FLINT, Texas (KETK) — As the Fourth of July approaches, 13 counties have burn bans in place– some even going as far as to cancel firework shows.

Local firework stand owners say despite the burn bans being placed into effect, they continue to have a steady flow of business.

“We’re hoping it doesn’t come into effect. We had some rain yesterday and we are supposed to get some rain more this week,” said the owner of Texas Triple Threat Fireworks, Steve Kipp.

A family business of over 20 years says they donate some of their proceeds to The Flint Fire Department, The Community Center, and SPCA of East Texas. Texas Triple Threat Fireworks says despite the hot, dry weather and ban effects in place, sales have remained steady.

“I know Cherokee and some other counties around are in a burn ban, but we have already had people from those counties come and buy from us. Really, we have people coming from Lindale, Dallas, Carthage, and places like that in the Canton area that come to our stand. It may affect firing them off, but not the sales,” said Kipp.

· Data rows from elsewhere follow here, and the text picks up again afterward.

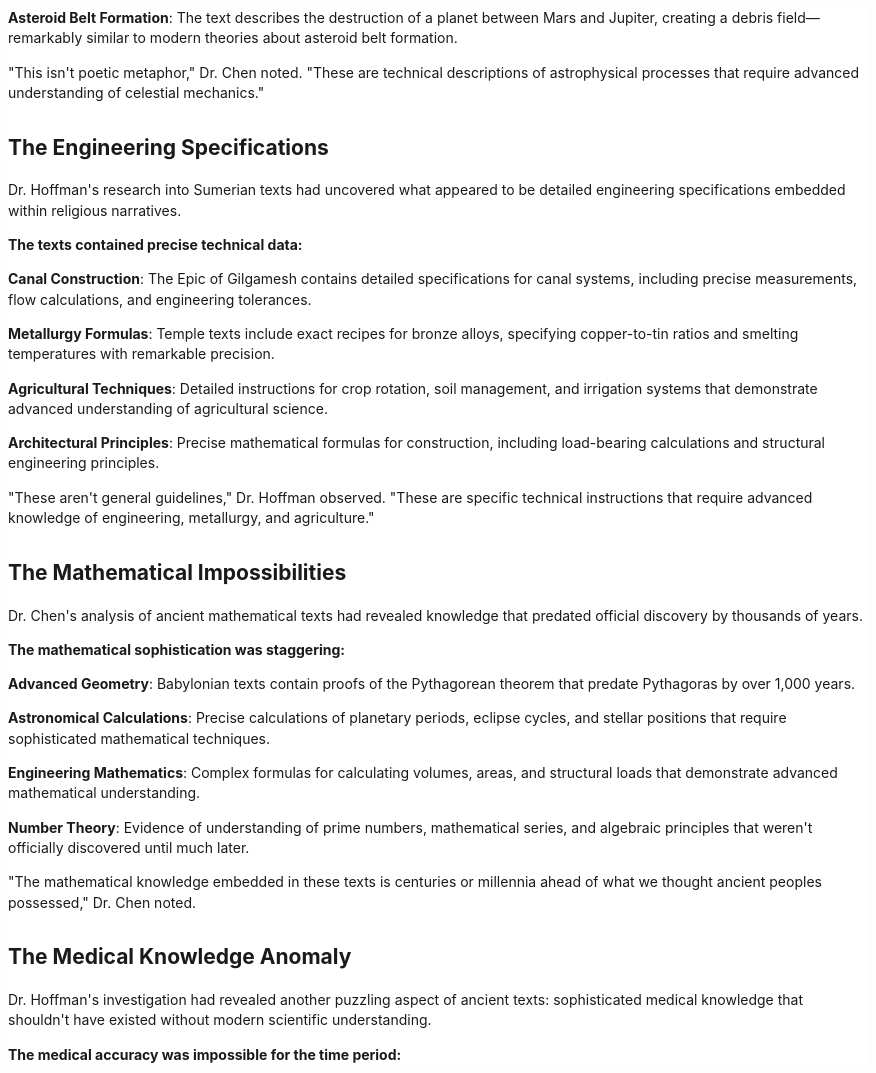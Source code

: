 **Asteroid Belt Formation**: The text describes the destruction of a planet between Mars and Jupiter, creating a debris field—remarkably similar to modern theories about asteroid belt formation.

"This isn't poetic metaphor," Dr. Chen noted. "These are technical descriptions of astrophysical processes that require advanced understanding of celestial mechanics."

## The Engineering Specifications

Dr. Hoffman's research into Sumerian texts had uncovered what appeared to be detailed engineering specifications embedded within religious narratives.

**The texts contained precise technical data:**

**Canal Construction**: The Epic of Gilgamesh contains detailed specifications for canal systems, including precise measurements, flow calculations, and engineering tolerances.

**Metallurgy Formulas**: Temple texts include exact recipes for bronze alloys, specifying copper-to-tin ratios and smelting temperatures with remarkable precision.

**Agricultural Techniques**: Detailed instructions for crop rotation, soil management, and irrigation systems that demonstrate advanced understanding of agricultural science.

**Architectural Principles**: Precise mathematical formulas for construction, including load-bearing calculations and structural engineering principles.

"These aren't general guidelines," Dr. Hoffman observed. "These are specific technical instructions that require advanced knowledge of engineering, metallurgy, and agriculture."

## The Mathematical Impossibilities

Dr. Chen's analysis of ancient mathematical texts had revealed knowledge that predated official discovery by thousands of years.

**The mathematical sophistication was staggering:**

**Advanced Geometry**: Babylonian texts contain proofs of the Pythagorean theorem that predate Pythagoras by over 1,000 years.

**Astronomical Calculations**: Precise calculations of planetary periods, eclipse cycles, and stellar positions that require sophisticated mathematical techniques.

**Engineering Mathematics**: Complex formulas for calculating volumes, areas, and structural loads that demonstrate advanced mathematical understanding.

**Number Theory**: Evidence of understanding of prime numbers, mathematical series, and algebraic principles that weren't officially discovered until much later.

"The mathematical knowledge embedded in these texts is centuries or millennia ahead of what we thought ancient peoples possessed," Dr. Chen noted.

## The Medical Knowledge Anomaly

Dr. Hoffman's investigation had revealed another puzzling aspect of ancient texts: sophisticated medical knowledge that shouldn't have existed without modern scientific understanding.

**The medical accuracy was impossible for the time period:**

Triple-digit temperatures these past few weeks have left East Texas with more than a dozen counties with burn bans in place. Firework stand owners are urging the community to follow any fire ban rules that could take place.

“I know things are dry in certain counties, a lot more than others. I mean we are always telling everybody to just be careful and be safe with everything that they do. Be conscious of what you’re doing and where you’re doing it at,” said Kipp.

With more dry days ahead, there is rising concern over lighting firecrackers on the Fourth of July.

“I have been to 5 outdoor fires just today alone. Fortunately, our humidity was up, but I’m afraid we are going to have another long dry and hot summer and it’s really going to tax our Volunteer Fire Departments,” said Rusk County Fire Marshall, Terry Linder.

As Rusk County also decides on a burn ban, fire officials warn East Texans to celebrate safely.

“On a day that’s really hot and windy and especially dry- just refrain on your burning. Wait until we get a little rainfall on the ground or before you choose to burn something,” said Linder.

Smith County, the largest in our area, has yet to announce its decision on a burn ban. The topic is on the County Commissioner’s agenda for Tuesday morning.